# Work instruction:
Exact copy, no pictures: restate each entry below word for word.

(Stored data entries)
-.-.-

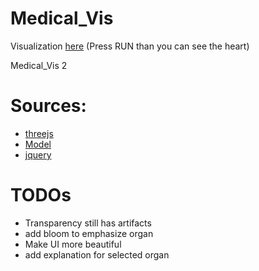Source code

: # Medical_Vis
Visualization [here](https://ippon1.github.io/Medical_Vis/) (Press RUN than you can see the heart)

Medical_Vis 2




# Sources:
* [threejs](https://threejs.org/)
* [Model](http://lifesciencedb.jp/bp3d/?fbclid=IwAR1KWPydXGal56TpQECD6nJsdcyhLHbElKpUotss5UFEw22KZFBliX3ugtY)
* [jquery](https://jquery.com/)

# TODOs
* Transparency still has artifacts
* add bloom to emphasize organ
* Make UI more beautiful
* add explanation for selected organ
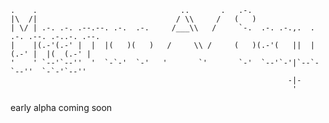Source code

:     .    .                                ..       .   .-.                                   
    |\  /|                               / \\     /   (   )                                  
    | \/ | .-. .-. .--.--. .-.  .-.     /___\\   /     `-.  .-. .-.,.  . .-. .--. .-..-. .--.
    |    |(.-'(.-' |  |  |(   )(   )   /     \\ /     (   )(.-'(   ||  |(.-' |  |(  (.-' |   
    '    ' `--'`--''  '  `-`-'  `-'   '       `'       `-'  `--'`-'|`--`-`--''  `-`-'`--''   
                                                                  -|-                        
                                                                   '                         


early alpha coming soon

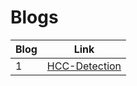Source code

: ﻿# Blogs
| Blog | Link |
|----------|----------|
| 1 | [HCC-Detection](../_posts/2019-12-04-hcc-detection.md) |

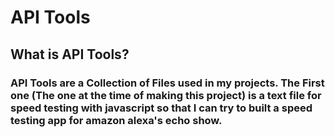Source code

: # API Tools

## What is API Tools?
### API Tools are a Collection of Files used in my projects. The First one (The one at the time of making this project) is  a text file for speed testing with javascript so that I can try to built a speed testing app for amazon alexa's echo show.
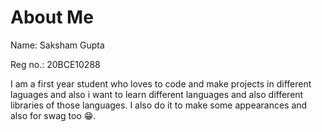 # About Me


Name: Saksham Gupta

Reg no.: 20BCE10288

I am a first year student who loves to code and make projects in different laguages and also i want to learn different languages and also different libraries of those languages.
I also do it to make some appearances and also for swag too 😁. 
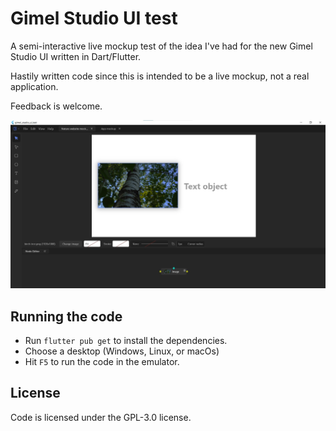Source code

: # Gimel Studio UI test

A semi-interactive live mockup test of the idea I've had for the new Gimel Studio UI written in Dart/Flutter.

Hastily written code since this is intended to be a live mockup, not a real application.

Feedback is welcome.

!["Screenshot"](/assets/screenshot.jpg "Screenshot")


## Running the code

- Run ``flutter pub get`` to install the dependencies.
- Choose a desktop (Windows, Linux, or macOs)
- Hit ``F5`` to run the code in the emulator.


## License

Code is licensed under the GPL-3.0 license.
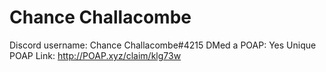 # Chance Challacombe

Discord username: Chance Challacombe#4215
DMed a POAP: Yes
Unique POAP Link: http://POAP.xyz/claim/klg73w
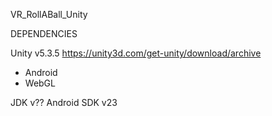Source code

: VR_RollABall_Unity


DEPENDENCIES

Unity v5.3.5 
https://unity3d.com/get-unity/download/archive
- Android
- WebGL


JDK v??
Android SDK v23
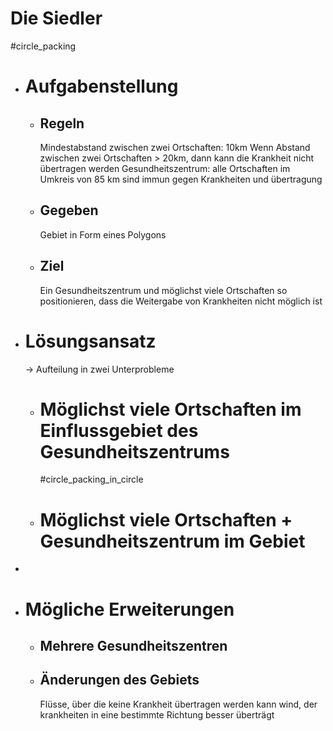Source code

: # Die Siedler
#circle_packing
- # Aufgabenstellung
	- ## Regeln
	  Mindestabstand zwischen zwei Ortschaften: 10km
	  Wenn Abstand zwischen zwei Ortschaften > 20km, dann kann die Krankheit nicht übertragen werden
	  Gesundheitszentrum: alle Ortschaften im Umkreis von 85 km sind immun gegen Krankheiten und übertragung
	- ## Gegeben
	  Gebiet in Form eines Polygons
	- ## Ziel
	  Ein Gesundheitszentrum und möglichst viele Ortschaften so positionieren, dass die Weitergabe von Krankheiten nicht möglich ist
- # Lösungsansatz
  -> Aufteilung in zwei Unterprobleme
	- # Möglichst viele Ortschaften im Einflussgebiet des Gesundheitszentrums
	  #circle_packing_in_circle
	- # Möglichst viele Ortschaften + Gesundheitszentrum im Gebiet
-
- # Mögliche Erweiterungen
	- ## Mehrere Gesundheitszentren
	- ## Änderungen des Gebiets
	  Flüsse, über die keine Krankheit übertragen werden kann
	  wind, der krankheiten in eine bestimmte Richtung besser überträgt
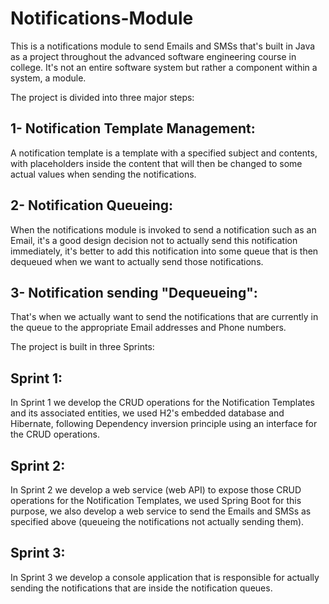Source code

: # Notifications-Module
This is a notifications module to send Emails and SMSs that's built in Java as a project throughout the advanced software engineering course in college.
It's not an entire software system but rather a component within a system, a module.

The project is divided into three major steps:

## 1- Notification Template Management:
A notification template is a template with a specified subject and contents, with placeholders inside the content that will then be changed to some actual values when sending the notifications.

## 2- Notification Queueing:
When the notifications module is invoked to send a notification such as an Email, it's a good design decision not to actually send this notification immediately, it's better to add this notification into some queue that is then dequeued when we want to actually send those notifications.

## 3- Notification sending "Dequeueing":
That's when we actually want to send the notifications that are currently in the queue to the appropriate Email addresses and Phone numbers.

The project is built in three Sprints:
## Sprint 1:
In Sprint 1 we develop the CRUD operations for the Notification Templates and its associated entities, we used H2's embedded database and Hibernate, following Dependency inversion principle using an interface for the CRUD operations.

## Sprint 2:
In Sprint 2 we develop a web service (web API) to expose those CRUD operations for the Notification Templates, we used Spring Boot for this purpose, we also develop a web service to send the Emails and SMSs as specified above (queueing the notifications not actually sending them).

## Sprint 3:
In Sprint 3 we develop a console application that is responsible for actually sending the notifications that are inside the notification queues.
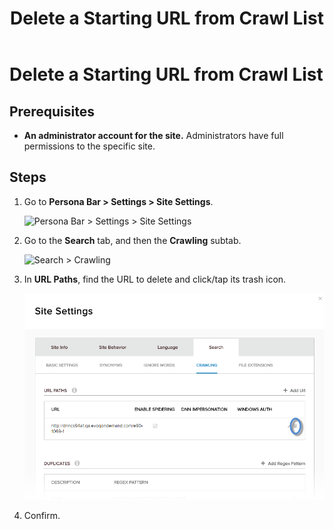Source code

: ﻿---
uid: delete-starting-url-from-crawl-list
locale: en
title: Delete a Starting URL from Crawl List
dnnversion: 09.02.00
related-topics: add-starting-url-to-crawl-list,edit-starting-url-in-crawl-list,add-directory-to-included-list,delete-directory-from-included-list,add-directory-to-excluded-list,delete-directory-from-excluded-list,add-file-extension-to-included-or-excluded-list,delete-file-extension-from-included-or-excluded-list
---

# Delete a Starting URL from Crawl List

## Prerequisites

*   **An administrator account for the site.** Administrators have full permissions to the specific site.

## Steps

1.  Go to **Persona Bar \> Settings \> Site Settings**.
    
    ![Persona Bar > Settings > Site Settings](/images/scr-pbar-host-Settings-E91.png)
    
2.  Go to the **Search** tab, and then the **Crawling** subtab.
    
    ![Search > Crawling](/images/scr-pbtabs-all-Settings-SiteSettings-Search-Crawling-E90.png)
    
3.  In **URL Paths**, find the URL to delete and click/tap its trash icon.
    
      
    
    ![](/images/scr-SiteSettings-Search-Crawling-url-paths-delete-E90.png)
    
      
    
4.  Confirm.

-.-.-

# Result below:
Source code

: # Medical_Vis
Visualization [here](https://ippon1.github.io/Medical_Vis/) (Press RUN than you can see the heart)

Medical_Vis 2




# Sources:
* [threejs](https://threejs.org/)
* [Model](http://lifesciencedb.jp/bp3d/?fbclid=IwAR1KWPydXGal56TpQECD6nJsdcyhLHbElKpUotss5UFEw22KZFBliX3ugtY)
* [jquery](https://jquery.com/)

# TODOs
* Transparency still has artifacts
* add bloom to emphasize organ
* Make UI more beautiful
* add explanation for selected organ
Source code

:     .    .                                ..       .   .-.                                   
    |\  /|                               / \\     /   (   )                                  
    | \/ | .-. .-. .--.--. .-.  .-.     /___\\   /     `-.  .-. .-.,.  . .-. .--. .-..-. .--.
    |    |(.-'(.-' |  |  |(   )(   )   /     \\ /     (   )(.-'(   ||  |(.-' |  |(  (.-' |   
    '    ' `--'`--''  '  `-`-'  `-'   '       `'       `-'  `--'`-'|`--`-`--''  `-`-'`--''   
                                                                  -|-                        
                                                                   '                         


early alpha coming soon

Source code

: ﻿# Blogs
| Blog | Link |
|----------|----------|
| 1 | [HCC-Detection](../_posts/2019-12-04-hcc-detection.md) |

Source code

: # API Tools

## What is API Tools?
### API Tools are a Collection of Files used in my projects. The First one (The one at the time of making this project) is  a text file for speed testing with javascript so that I can try to built a speed testing app for amazon alexa's echo show.
 # About Me


Name: Saksham Gupta

Reg no.: 20BCE10288

I am a first year student who loves to code and make projects in different laguages and also i want to learn different languages and also different libraries of those languages.
I also do it to make some appearances and also for swag too 😁. 
Source code

: # Gimel Studio UI test

A semi-interactive live mockup test of the idea I've had for the new Gimel Studio UI written in Dart/Flutter.

Hastily written code since this is intended to be a live mockup, not a real application.

Feedback is welcome.

!["Screenshot"](/assets/screenshot.jpg "Screenshot")


## Running the code

- Run ``flutter pub get`` to install the dependencies.
- Choose a desktop (Windows, Linux, or macOs)
- Hit ``F5`` to run the code in the emulator.


## License

Code is licensed under the GPL-3.0 license.
 # Chance Challacombe

Discord username: Chance Challacombe#4215
DMed a POAP: Yes
Unique POAP Link: http://POAP.xyz/claim/klg73w
Source code

: VR_RollABall_Unity


DEPENDENCIES

Unity v5.3.5 
https://unity3d.com/get-unity/download/archive
- Android
- WebGL


JDK v??
Android SDK v23
Source code

: # Die Siedler
#circle_packing
- # Aufgabenstellung
	- ## Regeln
	  Mindestabstand zwischen zwei Ortschaften: 10km
	  Wenn Abstand zwischen zwei Ortschaften > 20km, dann kann die Krankheit nicht übertragen werden
	  Gesundheitszentrum: alle Ortschaften im Umkreis von 85 km sind immun gegen Krankheiten und übertragung
	- ## Gegeben
	  Gebiet in Form eines Polygons
	- ## Ziel
	  Ein Gesundheitszentrum und möglichst viele Ortschaften so positionieren, dass die Weitergabe von Krankheiten nicht möglich ist
- # Lösungsansatz
  -> Aufteilung in zwei Unterprobleme
	- # Möglichst viele Ortschaften im Einflussgebiet des Gesundheitszentrums
	  #circle_packing_in_circle
	- # Möglichst viele Ortschaften + Gesundheitszentrum im Gebiet
-
- # Mögliche Erweiterungen
	- ## Mehrere Gesundheitszentren
	- ## Änderungen des Gebiets
	  Flüsse, über die keine Krankheit übertragen werden kann
	  wind, der krankheiten in eine bestimmte Richtung besser überträgt
Source code

: # Notifications-Module
This is a notifications module to send Emails and SMSs that's built in Java as a project throughout the advanced software engineering course in college.
It's not an entire software system but rather a component within a system, a module.

The project is divided into three major steps:

## 1- Notification Template Management:
A notification template is a template with a specified subject and contents, with placeholders inside the content that will then be changed to some actual values when sending the notifications.

## 2- Notification Queueing:
When the notifications module is invoked to send a notification such as an Email, it's a good design decision not to actually send this notification immediately, it's better to add this notification into some queue that is then dequeued when we want to actually send those notifications.

## 3- Notification sending "Dequeueing":
That's when we actually want to send the notifications that are currently in the queue to the appropriate Email addresses and Phone numbers.

The project is built in three Sprints:
## Sprint 1:
In Sprint 1 we develop the CRUD operations for the Notification Templates and its associated entities, we used H2's embedded database and Hibernate, following Dependency inversion principle using an interface for the CRUD operations.

## Sprint 2:
In Sprint 2 we develop a web service (web API) to expose those CRUD operations for the Notification Templates, we used Spring Boot for this purpose, we also develop a web service to send the Emails and SMSs as specified above (queueing the notifications not actually sending them).

## Sprint 3:
In Sprint 3 we develop a console application that is responsible for actually sending the notifications that are inside the notification queues.
Source code

: ﻿---
uid: delete-starting-url-from-crawl-list
locale: en
title: Delete a Starting URL from Crawl List
dnnversion: 09.02.00
related-topics: add-starting-url-to-crawl-list,edit-starting-url-in-crawl-list,add-directory-to-included-list,delete-directory-from-included-list,add-directory-to-excluded-list,delete-directory-from-excluded-list,add-file-extension-to-included-or-excluded-list,delete-file-extension-from-included-or-excluded-list
---

# Delete a Starting URL from Crawl List

## Prerequisites

*   **An administrator account for the site.** Administrators have full permissions to the specific site.

## Steps

1.  Go to **Persona Bar \> Settings \> Site Settings**.
    
    ![Persona Bar > Settings > Site Settings](/images/scr-pbar-host-Settings-E91.png)
    
2.  Go to the **Search** tab, and then the **Crawling** subtab.
    
    ![Search > Crawling](/images/scr-pbtabs-all-Settings-SiteSettings-Search-Crawling-E90.png)
    
3.  In **URL Paths**, find the URL to delete and click/tap its trash icon.
    
      
    
    ![](/images/scr-SiteSettings-Search-Crawling-url-paths-delete-E90.png)
    
      
    
4.  Confirm.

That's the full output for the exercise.